→ **Work task**:
Setting pictures aside, output exactly the lines from the start of the records to the line with "log files, and", that line included.

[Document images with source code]
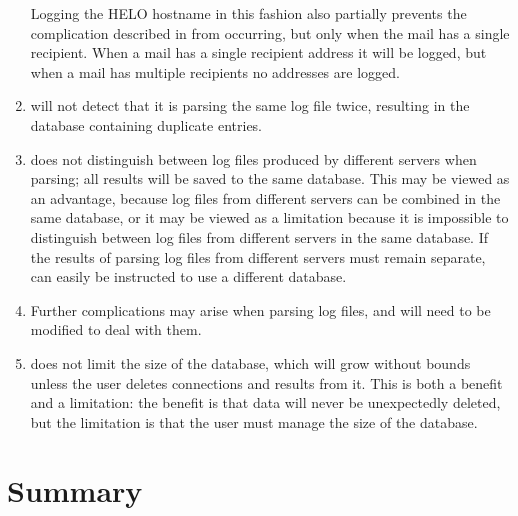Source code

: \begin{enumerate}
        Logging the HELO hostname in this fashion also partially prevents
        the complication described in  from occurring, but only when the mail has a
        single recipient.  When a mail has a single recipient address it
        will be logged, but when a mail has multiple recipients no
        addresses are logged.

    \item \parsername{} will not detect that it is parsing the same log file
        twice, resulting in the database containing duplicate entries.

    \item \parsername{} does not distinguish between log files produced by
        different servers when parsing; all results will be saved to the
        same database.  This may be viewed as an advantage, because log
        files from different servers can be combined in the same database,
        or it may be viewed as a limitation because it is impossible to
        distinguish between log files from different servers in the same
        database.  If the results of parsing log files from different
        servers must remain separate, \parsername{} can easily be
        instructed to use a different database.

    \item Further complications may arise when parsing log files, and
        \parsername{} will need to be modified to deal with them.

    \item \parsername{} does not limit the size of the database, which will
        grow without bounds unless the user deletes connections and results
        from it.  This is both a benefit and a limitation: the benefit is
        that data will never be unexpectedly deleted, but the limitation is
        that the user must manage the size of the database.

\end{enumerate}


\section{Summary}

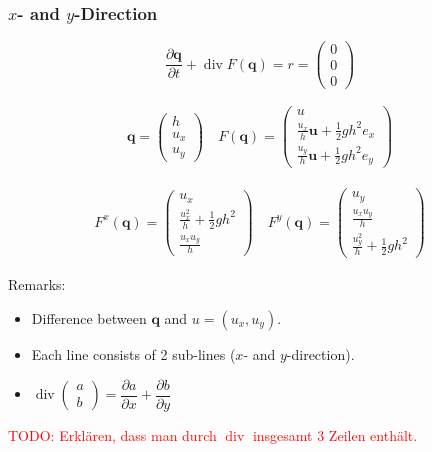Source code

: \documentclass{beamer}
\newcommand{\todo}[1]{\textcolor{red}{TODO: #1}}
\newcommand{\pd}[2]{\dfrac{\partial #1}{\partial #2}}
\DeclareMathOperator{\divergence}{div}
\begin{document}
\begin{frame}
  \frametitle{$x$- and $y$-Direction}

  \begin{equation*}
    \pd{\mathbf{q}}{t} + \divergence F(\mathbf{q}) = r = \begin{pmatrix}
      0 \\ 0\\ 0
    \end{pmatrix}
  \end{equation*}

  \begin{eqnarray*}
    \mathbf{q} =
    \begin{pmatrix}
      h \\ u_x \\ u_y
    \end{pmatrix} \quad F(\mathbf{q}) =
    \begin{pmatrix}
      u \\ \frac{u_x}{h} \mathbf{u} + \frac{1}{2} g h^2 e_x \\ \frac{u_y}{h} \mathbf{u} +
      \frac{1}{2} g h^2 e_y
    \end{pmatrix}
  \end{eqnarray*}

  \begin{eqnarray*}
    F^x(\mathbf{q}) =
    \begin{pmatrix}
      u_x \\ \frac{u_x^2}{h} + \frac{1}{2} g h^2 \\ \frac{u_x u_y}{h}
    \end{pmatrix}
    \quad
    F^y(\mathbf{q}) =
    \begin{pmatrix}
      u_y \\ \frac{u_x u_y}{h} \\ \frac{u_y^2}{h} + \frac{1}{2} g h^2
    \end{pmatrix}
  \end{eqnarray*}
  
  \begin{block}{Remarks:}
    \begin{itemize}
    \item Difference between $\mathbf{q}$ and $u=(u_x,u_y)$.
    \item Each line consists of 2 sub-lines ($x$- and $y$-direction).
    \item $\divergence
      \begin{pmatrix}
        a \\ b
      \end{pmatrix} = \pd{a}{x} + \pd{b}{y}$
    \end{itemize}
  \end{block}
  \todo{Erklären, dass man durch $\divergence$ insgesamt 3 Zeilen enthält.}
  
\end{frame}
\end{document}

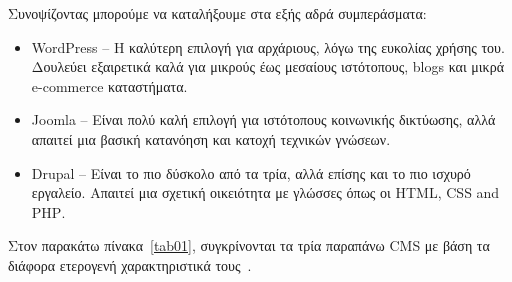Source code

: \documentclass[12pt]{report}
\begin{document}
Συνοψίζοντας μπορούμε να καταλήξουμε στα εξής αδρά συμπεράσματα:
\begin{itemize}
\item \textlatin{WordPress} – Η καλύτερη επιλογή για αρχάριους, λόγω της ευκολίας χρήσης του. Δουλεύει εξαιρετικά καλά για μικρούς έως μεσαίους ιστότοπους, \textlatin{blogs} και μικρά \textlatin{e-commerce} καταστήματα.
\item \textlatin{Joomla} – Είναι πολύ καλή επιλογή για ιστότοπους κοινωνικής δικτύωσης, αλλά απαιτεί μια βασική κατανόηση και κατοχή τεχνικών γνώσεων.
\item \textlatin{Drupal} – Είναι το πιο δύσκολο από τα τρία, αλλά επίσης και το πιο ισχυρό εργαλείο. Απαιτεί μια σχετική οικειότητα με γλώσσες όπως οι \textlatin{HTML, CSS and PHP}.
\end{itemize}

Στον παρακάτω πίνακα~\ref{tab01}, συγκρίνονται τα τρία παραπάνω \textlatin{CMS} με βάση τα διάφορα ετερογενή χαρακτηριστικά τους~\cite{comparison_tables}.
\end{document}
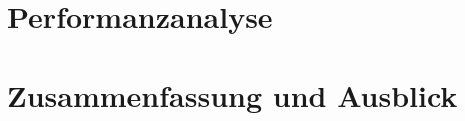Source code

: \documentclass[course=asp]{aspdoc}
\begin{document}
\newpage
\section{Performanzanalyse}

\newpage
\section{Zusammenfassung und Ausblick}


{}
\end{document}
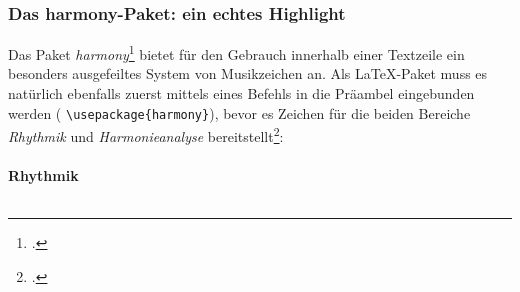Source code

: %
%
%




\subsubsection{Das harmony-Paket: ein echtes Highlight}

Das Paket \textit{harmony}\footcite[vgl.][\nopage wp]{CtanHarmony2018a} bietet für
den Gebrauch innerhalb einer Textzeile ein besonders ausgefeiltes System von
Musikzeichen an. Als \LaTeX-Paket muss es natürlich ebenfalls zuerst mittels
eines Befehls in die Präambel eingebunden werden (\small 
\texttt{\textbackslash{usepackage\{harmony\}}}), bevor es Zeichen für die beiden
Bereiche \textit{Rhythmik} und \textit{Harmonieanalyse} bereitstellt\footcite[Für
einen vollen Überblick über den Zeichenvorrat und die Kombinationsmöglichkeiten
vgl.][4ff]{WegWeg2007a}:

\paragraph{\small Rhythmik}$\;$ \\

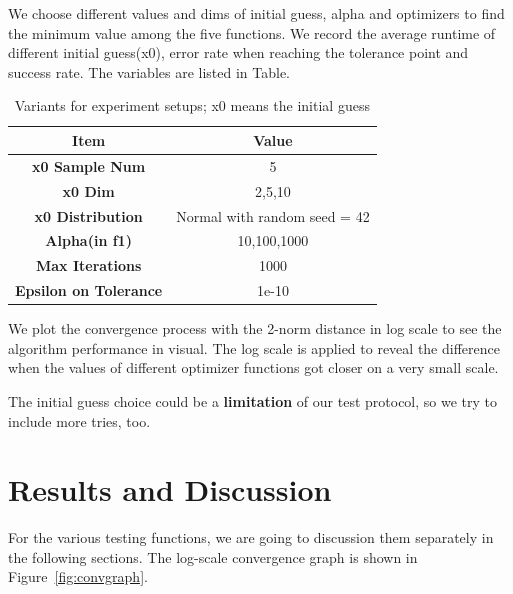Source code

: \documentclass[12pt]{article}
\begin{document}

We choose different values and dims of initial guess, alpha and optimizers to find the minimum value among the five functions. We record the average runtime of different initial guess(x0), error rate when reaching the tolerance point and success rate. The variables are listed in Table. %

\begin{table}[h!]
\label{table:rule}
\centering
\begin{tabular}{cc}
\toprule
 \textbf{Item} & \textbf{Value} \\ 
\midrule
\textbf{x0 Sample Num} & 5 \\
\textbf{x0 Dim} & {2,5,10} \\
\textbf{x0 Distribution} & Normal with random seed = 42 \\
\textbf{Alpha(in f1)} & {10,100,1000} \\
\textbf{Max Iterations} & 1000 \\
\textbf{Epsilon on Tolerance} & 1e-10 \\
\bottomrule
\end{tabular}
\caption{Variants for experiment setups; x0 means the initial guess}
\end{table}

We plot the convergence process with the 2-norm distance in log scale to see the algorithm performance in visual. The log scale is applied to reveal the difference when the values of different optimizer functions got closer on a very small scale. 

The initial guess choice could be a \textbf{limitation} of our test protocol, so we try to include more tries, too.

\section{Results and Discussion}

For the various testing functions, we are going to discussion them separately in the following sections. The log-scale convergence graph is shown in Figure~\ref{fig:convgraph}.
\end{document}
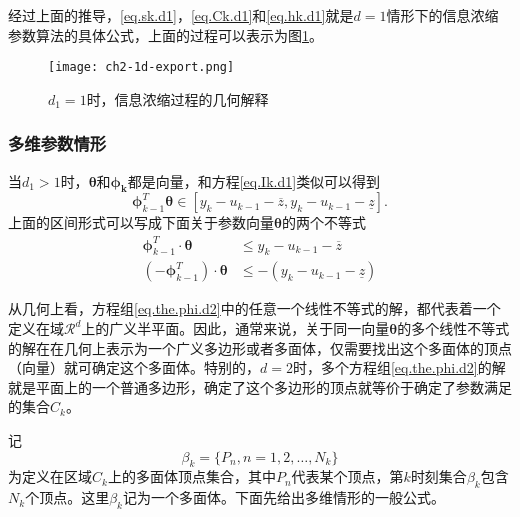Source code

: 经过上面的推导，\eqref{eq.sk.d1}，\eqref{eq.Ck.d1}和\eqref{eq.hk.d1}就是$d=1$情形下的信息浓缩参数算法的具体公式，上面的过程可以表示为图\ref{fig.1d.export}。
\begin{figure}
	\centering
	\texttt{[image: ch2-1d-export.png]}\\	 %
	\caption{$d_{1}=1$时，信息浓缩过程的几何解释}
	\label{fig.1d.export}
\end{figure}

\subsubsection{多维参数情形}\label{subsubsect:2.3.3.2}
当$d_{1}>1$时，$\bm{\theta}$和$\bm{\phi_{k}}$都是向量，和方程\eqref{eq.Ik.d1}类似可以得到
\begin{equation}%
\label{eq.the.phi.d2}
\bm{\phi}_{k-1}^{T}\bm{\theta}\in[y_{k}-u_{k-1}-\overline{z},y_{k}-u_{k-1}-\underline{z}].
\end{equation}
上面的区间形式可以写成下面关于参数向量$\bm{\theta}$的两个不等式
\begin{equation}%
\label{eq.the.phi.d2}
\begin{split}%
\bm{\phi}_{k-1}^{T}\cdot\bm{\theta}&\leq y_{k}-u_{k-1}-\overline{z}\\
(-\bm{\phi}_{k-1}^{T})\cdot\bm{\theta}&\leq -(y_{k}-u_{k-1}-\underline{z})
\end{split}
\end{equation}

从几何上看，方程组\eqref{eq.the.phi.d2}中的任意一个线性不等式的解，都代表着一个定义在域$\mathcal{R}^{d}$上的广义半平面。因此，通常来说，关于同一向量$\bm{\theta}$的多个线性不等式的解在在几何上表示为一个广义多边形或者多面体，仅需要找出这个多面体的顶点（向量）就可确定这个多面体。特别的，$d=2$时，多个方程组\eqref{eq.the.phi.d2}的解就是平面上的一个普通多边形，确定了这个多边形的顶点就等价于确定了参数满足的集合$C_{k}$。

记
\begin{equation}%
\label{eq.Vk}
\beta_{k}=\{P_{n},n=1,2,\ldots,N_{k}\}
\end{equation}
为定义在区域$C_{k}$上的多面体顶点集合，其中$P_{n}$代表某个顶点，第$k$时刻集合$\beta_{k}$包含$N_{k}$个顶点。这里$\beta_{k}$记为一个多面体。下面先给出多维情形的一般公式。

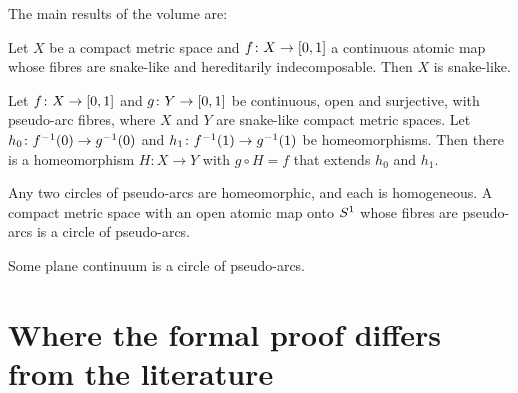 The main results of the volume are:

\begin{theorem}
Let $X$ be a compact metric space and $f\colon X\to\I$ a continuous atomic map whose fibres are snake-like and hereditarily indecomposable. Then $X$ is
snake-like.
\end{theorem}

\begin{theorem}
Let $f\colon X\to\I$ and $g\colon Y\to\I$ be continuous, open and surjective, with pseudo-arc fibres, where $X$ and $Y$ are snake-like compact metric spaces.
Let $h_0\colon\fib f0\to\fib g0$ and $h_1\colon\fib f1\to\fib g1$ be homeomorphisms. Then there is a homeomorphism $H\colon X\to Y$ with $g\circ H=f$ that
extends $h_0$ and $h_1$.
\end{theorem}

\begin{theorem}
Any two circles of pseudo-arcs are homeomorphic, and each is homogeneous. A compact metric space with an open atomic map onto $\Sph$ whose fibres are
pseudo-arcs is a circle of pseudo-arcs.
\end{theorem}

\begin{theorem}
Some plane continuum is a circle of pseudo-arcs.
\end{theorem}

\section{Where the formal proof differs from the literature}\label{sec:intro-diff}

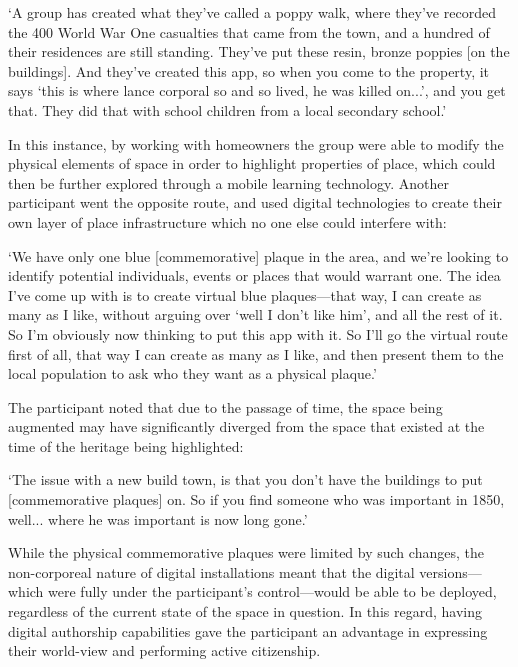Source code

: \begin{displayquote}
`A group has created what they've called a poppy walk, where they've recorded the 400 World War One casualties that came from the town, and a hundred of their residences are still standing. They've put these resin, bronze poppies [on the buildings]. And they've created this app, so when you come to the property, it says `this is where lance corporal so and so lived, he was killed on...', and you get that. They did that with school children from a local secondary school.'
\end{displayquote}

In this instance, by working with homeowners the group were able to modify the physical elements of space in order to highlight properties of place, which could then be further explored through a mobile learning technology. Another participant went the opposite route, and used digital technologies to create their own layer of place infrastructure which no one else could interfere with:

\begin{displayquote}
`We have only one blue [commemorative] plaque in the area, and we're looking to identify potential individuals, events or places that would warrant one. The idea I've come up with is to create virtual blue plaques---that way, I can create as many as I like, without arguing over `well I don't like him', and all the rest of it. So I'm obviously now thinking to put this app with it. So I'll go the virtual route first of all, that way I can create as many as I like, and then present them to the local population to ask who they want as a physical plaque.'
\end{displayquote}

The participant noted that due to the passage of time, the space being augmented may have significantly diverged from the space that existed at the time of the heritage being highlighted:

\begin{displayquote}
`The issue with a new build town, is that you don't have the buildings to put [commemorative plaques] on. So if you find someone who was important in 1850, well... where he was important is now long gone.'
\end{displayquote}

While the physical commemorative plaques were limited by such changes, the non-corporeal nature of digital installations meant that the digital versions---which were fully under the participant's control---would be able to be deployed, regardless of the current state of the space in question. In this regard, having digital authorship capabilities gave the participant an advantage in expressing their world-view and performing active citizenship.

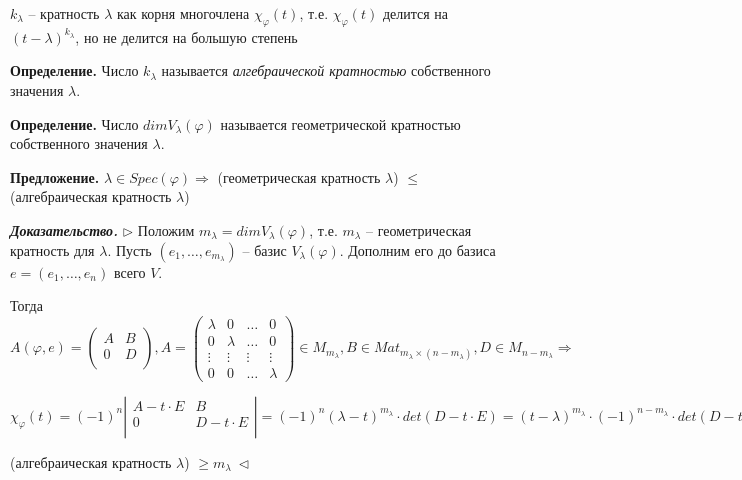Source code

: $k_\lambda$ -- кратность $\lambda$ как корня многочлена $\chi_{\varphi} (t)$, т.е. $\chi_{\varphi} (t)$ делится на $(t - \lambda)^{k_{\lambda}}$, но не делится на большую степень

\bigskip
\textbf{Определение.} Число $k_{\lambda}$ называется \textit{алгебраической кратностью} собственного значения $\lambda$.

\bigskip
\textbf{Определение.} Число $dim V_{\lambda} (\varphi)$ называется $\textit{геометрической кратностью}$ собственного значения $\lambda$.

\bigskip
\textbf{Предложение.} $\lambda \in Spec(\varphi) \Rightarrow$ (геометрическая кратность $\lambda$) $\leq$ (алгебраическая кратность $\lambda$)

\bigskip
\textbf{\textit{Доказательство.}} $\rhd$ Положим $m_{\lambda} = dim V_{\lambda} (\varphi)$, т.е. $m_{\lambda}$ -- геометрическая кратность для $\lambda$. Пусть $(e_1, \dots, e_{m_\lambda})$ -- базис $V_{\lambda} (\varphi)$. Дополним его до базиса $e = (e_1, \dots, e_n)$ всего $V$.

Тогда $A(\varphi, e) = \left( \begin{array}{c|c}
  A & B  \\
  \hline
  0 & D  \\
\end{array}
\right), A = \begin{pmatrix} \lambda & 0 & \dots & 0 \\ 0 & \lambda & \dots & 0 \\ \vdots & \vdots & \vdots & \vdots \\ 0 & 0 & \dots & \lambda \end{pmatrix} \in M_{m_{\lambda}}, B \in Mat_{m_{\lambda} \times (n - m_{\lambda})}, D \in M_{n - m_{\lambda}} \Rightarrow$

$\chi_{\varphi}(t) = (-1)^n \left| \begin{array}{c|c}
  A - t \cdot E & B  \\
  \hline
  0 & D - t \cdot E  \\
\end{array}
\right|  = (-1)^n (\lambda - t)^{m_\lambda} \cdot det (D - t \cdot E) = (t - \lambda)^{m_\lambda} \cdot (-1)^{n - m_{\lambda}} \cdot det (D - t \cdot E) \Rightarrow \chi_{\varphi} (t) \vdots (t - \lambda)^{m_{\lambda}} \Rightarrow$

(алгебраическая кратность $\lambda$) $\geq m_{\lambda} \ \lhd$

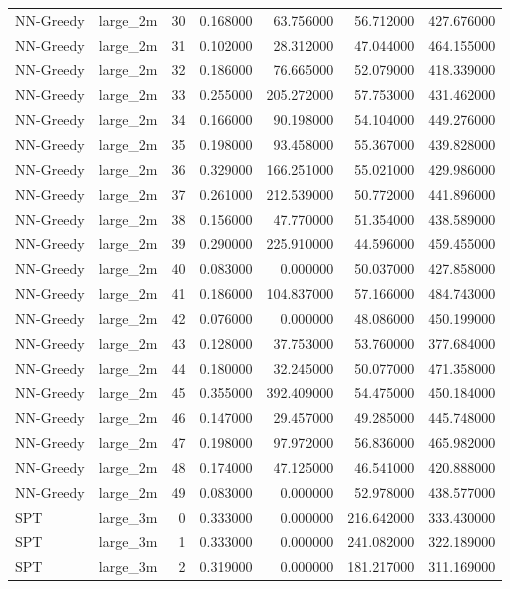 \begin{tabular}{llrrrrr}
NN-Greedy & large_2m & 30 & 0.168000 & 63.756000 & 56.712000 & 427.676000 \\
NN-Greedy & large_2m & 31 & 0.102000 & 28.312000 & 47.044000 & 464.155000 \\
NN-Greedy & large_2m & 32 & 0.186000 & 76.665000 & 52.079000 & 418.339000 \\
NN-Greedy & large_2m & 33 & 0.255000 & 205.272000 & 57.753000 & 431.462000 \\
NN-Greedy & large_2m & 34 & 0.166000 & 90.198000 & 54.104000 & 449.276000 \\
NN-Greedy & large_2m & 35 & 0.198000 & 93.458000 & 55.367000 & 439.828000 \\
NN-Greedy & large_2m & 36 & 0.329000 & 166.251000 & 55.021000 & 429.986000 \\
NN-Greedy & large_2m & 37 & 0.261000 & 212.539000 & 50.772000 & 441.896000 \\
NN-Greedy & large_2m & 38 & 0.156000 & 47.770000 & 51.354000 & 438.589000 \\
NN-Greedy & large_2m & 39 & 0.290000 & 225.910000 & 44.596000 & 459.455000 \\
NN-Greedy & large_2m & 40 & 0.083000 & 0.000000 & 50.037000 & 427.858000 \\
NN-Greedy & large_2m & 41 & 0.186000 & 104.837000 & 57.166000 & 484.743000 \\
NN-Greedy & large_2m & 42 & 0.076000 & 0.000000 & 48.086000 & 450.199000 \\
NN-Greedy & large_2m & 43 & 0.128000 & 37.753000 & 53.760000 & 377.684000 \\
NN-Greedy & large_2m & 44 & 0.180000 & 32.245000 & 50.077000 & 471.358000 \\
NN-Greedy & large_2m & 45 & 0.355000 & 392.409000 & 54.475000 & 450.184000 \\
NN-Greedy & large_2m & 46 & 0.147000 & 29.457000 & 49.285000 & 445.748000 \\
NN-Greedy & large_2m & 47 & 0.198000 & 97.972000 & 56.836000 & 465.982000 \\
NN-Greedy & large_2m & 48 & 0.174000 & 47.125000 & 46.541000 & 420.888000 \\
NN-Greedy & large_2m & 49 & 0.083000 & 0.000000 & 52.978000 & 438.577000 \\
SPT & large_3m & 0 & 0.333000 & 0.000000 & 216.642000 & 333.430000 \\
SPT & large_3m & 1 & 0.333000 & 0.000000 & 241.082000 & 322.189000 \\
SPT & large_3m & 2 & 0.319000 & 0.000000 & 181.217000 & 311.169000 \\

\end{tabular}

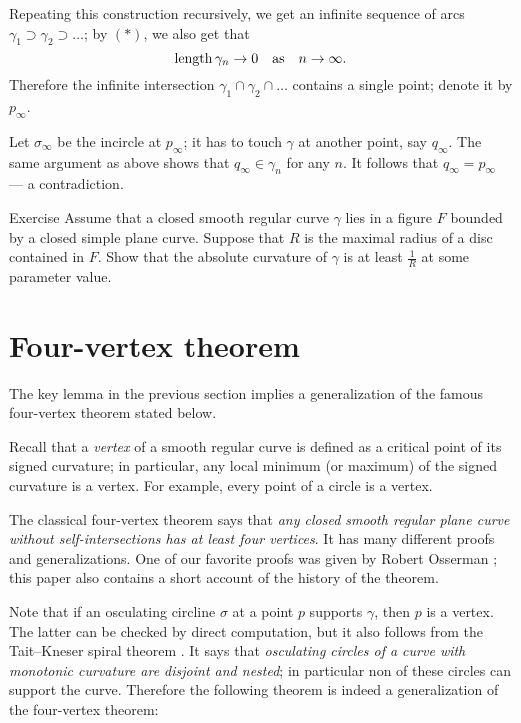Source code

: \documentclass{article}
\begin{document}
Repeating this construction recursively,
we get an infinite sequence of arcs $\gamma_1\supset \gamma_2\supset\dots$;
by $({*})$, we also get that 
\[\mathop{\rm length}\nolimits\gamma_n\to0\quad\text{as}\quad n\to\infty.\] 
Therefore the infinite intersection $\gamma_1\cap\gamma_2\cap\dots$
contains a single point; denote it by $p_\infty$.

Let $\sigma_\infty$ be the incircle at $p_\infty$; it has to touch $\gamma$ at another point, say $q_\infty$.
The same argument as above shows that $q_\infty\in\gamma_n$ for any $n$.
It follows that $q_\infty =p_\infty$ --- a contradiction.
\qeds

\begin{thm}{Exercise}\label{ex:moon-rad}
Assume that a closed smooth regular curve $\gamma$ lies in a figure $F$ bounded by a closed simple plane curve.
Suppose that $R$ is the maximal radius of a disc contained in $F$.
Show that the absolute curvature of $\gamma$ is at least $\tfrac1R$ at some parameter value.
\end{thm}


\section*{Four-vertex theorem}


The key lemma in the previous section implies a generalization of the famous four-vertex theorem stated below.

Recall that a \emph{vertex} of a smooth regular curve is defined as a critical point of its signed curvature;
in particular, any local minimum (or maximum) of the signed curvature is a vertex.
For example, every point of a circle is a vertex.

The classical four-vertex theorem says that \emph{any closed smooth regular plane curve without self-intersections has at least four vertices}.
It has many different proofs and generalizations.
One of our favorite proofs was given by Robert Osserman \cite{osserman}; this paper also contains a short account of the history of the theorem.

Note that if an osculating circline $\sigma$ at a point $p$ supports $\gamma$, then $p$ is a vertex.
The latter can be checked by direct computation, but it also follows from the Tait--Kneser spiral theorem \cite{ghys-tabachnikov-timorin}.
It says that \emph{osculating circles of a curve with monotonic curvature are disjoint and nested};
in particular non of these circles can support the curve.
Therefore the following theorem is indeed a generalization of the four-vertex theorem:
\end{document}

→ **Exercise answer**:
Source code

: \begin{enumerate}
        Logging the HELO hostname in this fashion also partially prevents
        the complication described in  from occurring, but only when the mail has a
        single recipient.  When a mail has a single recipient address it
        will be logged, but when a mail has multiple recipients no
        addresses are logged.

    \item \parsername{} will not detect that it is parsing the same log file
        twice, resulting in the database containing duplicate entries.

    \item \parsername{} does not distinguish between log files produced by
        different servers when parsing; all results will be saved to the
        same database.  This may be viewed as an advantage, because log
        files from different servers can be combined in the same database,
        or it may be viewed as a limitation because it is impossible to
        distinguish between log files from different servers in the same
        database.  If the results of parsing log files from different
        servers must remain separate, \parsername{} can easily be
        instructed to use a different database.

    \item Further complications may arise when parsing log files, and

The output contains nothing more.